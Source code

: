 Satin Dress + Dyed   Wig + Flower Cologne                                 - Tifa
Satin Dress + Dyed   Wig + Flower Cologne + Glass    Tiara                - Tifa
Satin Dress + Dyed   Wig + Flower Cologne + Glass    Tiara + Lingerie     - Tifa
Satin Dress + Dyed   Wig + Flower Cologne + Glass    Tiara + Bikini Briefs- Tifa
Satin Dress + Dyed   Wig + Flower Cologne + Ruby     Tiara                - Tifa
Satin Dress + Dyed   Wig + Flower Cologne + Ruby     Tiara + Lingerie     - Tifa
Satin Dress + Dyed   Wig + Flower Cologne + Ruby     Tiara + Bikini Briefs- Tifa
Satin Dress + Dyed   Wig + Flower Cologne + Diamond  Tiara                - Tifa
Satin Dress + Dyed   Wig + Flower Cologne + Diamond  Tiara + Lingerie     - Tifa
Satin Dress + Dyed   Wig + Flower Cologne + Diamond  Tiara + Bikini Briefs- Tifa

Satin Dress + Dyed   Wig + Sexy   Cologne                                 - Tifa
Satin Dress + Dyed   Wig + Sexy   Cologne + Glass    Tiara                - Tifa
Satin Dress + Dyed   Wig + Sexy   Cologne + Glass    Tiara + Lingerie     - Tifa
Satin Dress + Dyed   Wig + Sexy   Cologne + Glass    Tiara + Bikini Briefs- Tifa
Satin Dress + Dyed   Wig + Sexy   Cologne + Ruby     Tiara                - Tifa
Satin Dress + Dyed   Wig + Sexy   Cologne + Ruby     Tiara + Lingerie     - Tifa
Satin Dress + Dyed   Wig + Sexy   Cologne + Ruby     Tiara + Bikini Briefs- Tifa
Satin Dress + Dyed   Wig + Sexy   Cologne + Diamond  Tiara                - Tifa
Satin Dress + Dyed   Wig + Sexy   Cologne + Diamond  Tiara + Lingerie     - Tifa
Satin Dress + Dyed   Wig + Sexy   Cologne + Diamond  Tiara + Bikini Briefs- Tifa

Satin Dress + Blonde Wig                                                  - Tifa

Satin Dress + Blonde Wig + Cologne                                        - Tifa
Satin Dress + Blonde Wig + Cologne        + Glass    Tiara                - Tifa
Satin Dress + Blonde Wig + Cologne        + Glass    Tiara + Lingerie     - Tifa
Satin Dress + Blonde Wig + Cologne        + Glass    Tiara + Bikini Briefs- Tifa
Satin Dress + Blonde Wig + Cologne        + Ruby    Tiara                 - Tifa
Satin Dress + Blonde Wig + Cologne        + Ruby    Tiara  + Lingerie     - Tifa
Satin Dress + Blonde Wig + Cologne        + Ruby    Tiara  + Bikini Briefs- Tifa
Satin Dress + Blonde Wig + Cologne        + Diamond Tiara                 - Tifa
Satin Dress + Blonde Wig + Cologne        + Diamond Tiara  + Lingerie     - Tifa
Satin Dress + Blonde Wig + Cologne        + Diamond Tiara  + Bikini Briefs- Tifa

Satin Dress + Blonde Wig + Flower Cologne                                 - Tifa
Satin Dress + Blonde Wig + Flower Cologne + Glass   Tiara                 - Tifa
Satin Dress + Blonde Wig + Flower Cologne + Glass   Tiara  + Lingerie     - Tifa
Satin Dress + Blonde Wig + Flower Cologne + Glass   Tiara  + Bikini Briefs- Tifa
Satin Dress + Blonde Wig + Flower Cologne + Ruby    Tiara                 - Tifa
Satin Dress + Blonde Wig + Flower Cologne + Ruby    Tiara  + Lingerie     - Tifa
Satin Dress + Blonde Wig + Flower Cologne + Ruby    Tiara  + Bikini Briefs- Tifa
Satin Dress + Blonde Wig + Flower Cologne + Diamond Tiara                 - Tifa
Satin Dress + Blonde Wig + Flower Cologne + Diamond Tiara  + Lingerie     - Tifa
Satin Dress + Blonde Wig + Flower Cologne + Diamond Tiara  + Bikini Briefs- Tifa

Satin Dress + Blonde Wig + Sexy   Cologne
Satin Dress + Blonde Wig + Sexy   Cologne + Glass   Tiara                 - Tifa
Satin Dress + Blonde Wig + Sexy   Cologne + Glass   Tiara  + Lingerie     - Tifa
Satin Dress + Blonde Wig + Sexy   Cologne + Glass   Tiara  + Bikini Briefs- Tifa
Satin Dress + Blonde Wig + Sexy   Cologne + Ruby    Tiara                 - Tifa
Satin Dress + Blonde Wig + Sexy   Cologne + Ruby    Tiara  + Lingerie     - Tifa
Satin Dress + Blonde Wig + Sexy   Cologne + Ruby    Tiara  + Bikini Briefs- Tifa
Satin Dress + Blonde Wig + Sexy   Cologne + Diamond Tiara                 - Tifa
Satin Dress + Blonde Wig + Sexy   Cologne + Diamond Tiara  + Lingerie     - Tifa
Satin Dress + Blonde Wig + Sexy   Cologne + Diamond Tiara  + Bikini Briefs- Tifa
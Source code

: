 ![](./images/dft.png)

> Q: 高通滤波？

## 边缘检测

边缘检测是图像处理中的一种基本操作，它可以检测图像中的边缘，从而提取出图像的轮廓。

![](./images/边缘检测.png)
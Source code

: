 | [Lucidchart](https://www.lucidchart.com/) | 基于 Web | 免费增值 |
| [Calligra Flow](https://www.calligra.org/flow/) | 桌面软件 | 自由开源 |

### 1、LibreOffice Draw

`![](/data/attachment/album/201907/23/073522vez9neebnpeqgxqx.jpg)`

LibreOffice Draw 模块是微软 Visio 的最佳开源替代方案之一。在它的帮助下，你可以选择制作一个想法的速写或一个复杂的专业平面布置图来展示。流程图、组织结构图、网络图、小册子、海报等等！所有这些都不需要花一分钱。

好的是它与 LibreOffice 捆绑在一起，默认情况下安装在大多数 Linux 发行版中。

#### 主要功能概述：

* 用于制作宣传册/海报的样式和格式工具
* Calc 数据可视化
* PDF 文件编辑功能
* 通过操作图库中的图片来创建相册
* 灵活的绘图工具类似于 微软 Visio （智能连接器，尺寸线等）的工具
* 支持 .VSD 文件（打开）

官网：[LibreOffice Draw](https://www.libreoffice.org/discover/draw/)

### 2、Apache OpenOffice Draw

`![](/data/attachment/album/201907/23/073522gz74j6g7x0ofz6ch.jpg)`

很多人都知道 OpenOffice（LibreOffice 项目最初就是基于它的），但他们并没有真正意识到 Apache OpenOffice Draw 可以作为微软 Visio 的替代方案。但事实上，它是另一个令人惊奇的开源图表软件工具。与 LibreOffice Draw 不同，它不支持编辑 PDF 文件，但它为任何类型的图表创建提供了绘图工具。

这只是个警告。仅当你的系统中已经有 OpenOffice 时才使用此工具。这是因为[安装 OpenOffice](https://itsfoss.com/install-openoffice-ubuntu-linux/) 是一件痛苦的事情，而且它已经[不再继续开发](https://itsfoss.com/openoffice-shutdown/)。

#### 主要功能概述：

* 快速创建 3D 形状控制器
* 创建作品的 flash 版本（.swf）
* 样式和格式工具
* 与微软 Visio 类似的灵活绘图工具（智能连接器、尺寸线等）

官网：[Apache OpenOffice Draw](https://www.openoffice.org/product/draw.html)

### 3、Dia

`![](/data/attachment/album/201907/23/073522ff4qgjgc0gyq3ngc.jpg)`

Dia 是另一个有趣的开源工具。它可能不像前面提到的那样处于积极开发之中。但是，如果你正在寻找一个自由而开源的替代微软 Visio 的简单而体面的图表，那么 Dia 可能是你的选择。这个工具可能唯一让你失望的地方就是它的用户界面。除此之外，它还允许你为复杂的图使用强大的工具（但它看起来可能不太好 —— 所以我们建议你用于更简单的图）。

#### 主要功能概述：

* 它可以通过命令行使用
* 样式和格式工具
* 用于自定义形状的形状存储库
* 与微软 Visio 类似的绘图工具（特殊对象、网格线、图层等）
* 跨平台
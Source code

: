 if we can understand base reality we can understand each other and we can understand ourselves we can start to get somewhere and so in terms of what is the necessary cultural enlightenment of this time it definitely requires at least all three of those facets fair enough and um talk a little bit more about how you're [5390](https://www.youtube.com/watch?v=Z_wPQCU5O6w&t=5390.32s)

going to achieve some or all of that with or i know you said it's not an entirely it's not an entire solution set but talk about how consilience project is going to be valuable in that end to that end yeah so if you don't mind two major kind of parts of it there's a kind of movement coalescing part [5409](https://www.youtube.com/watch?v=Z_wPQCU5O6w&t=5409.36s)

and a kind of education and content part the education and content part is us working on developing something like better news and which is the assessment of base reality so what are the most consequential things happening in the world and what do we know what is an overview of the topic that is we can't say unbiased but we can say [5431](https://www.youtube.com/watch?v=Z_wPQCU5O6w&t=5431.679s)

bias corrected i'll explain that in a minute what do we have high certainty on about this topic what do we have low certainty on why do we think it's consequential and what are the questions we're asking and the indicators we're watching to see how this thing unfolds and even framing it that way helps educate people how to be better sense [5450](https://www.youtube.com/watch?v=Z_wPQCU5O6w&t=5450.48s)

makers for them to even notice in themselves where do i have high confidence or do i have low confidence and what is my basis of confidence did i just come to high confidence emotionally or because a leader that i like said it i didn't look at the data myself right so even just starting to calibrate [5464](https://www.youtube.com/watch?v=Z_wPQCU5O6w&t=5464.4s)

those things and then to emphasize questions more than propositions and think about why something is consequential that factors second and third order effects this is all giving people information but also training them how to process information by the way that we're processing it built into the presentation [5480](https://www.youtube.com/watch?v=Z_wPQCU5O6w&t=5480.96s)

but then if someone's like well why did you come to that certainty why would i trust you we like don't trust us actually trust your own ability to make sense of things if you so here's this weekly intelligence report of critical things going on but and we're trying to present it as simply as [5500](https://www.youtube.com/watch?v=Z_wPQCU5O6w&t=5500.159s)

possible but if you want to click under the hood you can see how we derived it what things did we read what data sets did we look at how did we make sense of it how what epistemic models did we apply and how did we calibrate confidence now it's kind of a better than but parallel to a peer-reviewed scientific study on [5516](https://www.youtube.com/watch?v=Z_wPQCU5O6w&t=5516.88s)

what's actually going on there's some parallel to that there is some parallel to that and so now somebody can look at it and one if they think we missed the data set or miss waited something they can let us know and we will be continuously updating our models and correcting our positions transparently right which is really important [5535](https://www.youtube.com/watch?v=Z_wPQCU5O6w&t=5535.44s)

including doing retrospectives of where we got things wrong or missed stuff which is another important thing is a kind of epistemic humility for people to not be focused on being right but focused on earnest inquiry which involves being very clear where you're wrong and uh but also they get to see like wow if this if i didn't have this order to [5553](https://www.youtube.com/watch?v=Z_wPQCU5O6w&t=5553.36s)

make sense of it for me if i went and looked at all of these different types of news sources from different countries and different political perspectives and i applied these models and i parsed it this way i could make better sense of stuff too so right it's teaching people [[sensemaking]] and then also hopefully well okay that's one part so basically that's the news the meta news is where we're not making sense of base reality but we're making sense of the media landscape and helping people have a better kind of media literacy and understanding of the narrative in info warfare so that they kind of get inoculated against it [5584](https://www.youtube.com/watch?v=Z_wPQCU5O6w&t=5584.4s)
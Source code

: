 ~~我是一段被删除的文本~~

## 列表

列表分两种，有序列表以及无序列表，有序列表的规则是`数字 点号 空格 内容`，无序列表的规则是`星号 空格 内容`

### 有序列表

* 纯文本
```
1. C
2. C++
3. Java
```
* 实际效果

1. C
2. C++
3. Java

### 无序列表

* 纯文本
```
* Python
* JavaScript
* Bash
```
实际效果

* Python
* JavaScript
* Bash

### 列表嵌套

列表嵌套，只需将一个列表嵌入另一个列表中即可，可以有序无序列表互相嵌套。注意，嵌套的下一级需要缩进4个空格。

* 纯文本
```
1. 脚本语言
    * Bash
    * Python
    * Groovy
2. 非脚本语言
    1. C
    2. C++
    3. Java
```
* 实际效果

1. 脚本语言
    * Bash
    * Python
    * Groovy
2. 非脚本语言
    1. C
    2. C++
-=-=-
TASK TO COMPLETE: Above are some records. Count the lines among them with the word "智能连接器", and answer with the number only.

RESPONSE FOR THIS EXERCISE: 2